Uma vez patriarca, marquei um encontro com a vítima, encontro esse que foi
adiado a pedido da mesma. Em 2019, regressado do Encontro dos Presidentes
das Conferências Episcopais da Europa sobre o tema «A proteção dos menores
na Igreja» promovida pelo Santo Padre em Roma, sobre a temática dos abusos,
pedi um novo encontro à vítima
, com quem conversei presencialmente. A sua
preocupação era a não haver uma repetição do caso, sem desejar de forma
expressa, a sua divulgação.
Não entendi, como não entendo hoje, ter estado perante uma renovada denúncia da feita em 1999. Se assim tivesse sido, a mesma teria sido remetida à Comissão Diocesana, criada por essa altura, e teriam sido cumpridos todos os procedimentos recomendados à data. Recordo que as regras e recomendações de 16 de julho de 2020 são posteriores.
Em relação ao sacerdote em causa, o mesmo foi acompanhado e até à
atualidade nunca houve qualquer denúncia ou reparo sobre o seu
comportamento moral
. Nunca ninguém comunicou, nem sob anonimato,
qualquer acusação. Aliás, as medidas cautelares previstas para estes casos visam
sobretudo a proteção de possíveis futuras vítimas, o que pode estar acautelado,
em especial quando, passados anos, nunca mais houve denúncias nem indícios.
Aceito que podemos e devemos fazer sempre melhor. Desde a primeira hora
que no Patriarcado de Lisboa dei
instruções para que a Tolerância Zero e a
Transparência Total sejam regra conhecida de todos
.
Aceito que este caso e outros do conhecimento público e que foram tratados
no passado, não correspondem aos padrões e recomendações que hoje todos
queremos ver implementados.
Temos, desde o início da criação da Comissão Diocesana, a primeira no país,
tentado cumprir e fazer cumprir todas recomendações civis e canónicas.

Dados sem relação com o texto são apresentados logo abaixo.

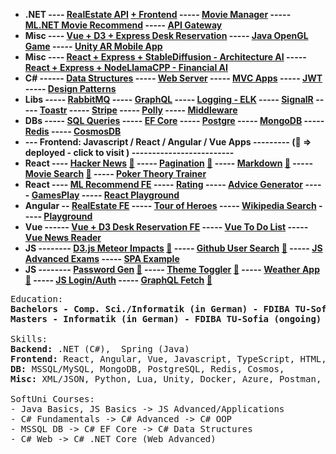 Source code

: - **.NET ---- [RealEstate API](https://github.com/ivaaak/ASP.NET-RealEstate) [+ Frontend](https://github.com/ivaaak/RealEstate-FE) ----- [Movie Manager](https://github.com/ivaaak/ASP.NET-MovieManager) ----- [ML.NET Movie Recommend](https://github.com/ivaaak/ML-MovieRecommend) ----- [API Gateway](https://github.com/ivaaak/.NET-Ocelot-API-Gateway)**
- **Misc ----  [Vue + D3 + Express Desk Reservation](https://github.com/ivaaak/D3-Express-Floorplan-App) ----- [Java OpenGL Game](https://github.com/ivaaak/Java-OpenGL-Game) ----- [Unity AR Mobile App](https://github.com/ivaaak/Unity/tree/main/AR%20Furniture%20Test)**
- **Misc ----  [React + Express + StableDiffusion - Architecture AI](https://github.com/ivaaak/ArchAI) ----- [React + Express + NodeLlamaCPP - Financial AI](https://github.com/ivaaak/FinAI)**
- **C# ------  [Data Structures](https://github.com/ivaaak/CSharp-Data-Structures) ----- [Web Server](https://github.com/ivaaak/CSharp-Web-Server/tree/main/HTTP%20Server%20Basic) ----- [MVC Apps](https://github.com/ivaaak/CSharp-Web-Server) ----- [JWT](https://github.com/ivaaak/JWT-Auth/tree/main/.NET%20JWT%20Auth%20Demo) ----- [Design Patterns](https://github.com/ivaaak/CSharp-Design-Patterns)**
- **Libs ----- [RabbitMQ](https://github.com/ivaaak/CSharp-RabbitMQ) ----- [GraphQL](https://github.com/ivaaak/GraphQL-Api-Demo) ----- [Logging - ELK](https://github.com/ivaaak/CSharp-ElasticSearch-Kibana) ----- [SignalR](https://github.com/ivaaak/SignalR-Demo) ----- [Toastr](https://github.com/ivaaak/.NET-Toastr-Demo)  ----- [Stripe](https://github.com/ivaaak/.NET-Stripe-API-Demo)  -----  [Polly](https://github.com/ivaaak/CSharp-Polly-Request-Response) ----- [Middleware](https://github.com/ivaaak/.NET-Middlewares)**
- **DBs  ----- [SQL Queries](https://github.com/ivaaak/MS-SQL) ----- [EF Core](https://github.com/ivaaak/CSharp-DB-EF-Core-Projects) ----- [Postgre](https://github.com/ivaaak/CSharp-PostgreSQL-Repo-Demo) ----- [MongoDB](https://github.com/ivaaak/CSharp-MongoDB-Demo) ----- [Redis](https://github.com/ivaaak/CSharp-Redis-Demo) ----- [CosmosDB](https://github.com/ivaaak/CSharp-Cosmos-DB-Demo)**
- **--- Frontend: Javascript / React / Angular / Vue Apps --------- (🔗 => deployed - click to visit ) -------------------------**
- **React ---- [Hacker News](https://github.com/ivaaak/React-Hacker-News) [🔗](https://ivaaak.github.io/React-Hacker-News/) ----- [Pagination](https://github.com/ivaaak/React-Pagination-Github) [🔗](https://ivaaak.github.io/React-Pagination-Github/) ----- [Markdown](https://github.com/ivaaak/React-Markdown-Preview) [🔗](https://ivaaak.github.io/React-Markdown-Preview/)  ----- [Movie Search](https://github.com/ivaaak/React-MovieSearch-SPA) [🔗](https://ivaaak.github.io/React-MovieSearch-SPA/) ----- [Poker Theory Trainer](https://github.com/ivaaak/React-PokerTrainer)**
- **React ---- [ML Recommend FE](https://github.com/ivaaak/ML-MovieRecommend/tree/main/MovieRecommend.Web) ----- [Rating](https://github.com/ivaaak/React-Rating-Component) ----- [Advice Generator](https://github.com/ivaaak/React-Advice-Generator) ----- [GamesPlay](https://github.com/ivaaak/React-Games-Play) ----- [React Playground](https://github.com/ivaaak/React-Playground)**
- **Angular -- [RealEstate FE](https://github.com/ivaaak/RealEstate-FE) ----- [Tour of Heroes](https://github.com/ivaaak/Angular-Tour-Of-Heroes) ----- [Wikipedia Search](https://github.com/ivaaak/Angular-Wikipedia-Reader) ----- [Playground](https://github.com/ivaaak/Angular-Playground)**
- **Vue ------ [Vue + D3 Desk Reservation FE](https://github.com/ivaaak/D3-Express-Floorplan-App) ----- [Vue To Do List](https://github.com/ivaaak/VueJS-To-Do-List) ----- [Vue News Reader](https://github.com/ivaaak/Vue.js-News-Reader)**
- **JS -------- [D3.js Meteor Impacts](https://github.com/ivaaak/JS-D3-Map-Meteor-Impacts) [🔗](https://ivaaak.github.io/JS-D3-Map-Meteor-Impacts/) ----- [Github User Search](https://github.com/ivaaak/JS-Github-User-Search)   [🔗](https://ivaaak.github.io/JS-Github-User-Search/)  -----  [JS Advanced Exams](https://github.com/ivaaak/JS-Advanced-Exams) ----- [SPA Example](https://github.com/ivaaak/JS-SPA-Demo/)** 
- **JS -------- [Password Gen](https://github.com/ivaaak/JS-Password-generator)  [🔗](https://ivaaak.github.io/JS-Password-generator/) ----- [Theme Toggler](https://github.com/ivaaak/JS-Theme-Toggle) [🔗](https://ivaaak.github.io/JS-Theme-Toggle/) ----- [Weather App](https://github.com/ivaaak/JS-Weather-App)  [🔗](https://ivaaak.github.io/JS-Weather-App/) ----- [JS Login/Auth](https://github.com/ivaaak/JS-Login-Auth) ----- [GraphQL Fetch](https://github.com/ivaaak/GraphQL-Demo/tree/main/JS%20GraphQL%20Client%20Fetch)  [🔗](https://ivaaak.github.io/GraphQL-Demo/)**

<pre>
Education:
<b>Bachelors - Comp. Sci./Informatik (in German) - FDIBA TU-Sofia</b>
<b>Masters - Informatik (in German) - FDIBA TU-Sofia (ongoing)</b>

Skills:
<b>Backend:</b> .NET (C#),  Spring (Java)
<b>Frontend:</b> React, Angular, Vue, Javascript, TypeScript, HTML, CSS/SCSS, Bootstrap
<b>DB:</b> MSSQL/MySQL, MongoDB, PostgreSQL, Redis, Cosmos, 
<b>Misc:</b> XML/JSON, Python, Lua, Unity, Docker, Azure, Postman, RabbitMQ, Sharepoint

SoftUni Courses: 
- Java Basics, JS Basics -> JS Advanced/Applications
- C# Fundamentals -> C# Advanced -> C# OOP
- MSSQL DB -> C# EF Core -> C# Data Structures
- C# Web -> C# .NET Core (Web Advanced)
</pre>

Até à data foram encaminhadas à Comissão Diocesana do Patriarcado de Lisboa,
por mim ou diretamente pelas vítimas, 3 denúncias.
A primeira foi
acompanhada pela diocese de Vila Real, a segunda está neste momento a
corresponder ao que o Dicastério para a Doutrina da Fé decidiu
, após as
recomendações que a nossa Comissão me deu. Mal tenhamos o desfecho sobre
a mesma, será divulgado.
A terceira e mais recente que envolve mensagens inapropriadas e enviadas por WhatsApp está também em apreciação pela Comissão, que já me fez recomendações a que dei imediato seguimento.
Quanto a outras denúncias que possam existir, não temos conhecimento,
mesmo aquelas a que a Comissão Independente se refere.
Que ninguém tenha medo de denunciar. Nas Comissões Diocesanas, na
Comissão Independentemente, na PGR, na PJ, aos media, onde e junto de quem
se sentirem mais seguros.
Peço a Deus que encoraje, fortaleça e proteja os que nas suas vidas tenham
sofrido estes crimes.
Desejo ter ajudado cada leitor desta carta a aproximar-se da verdade que todos
desejamos. Verdade que as vítimas nos exigem e merecem.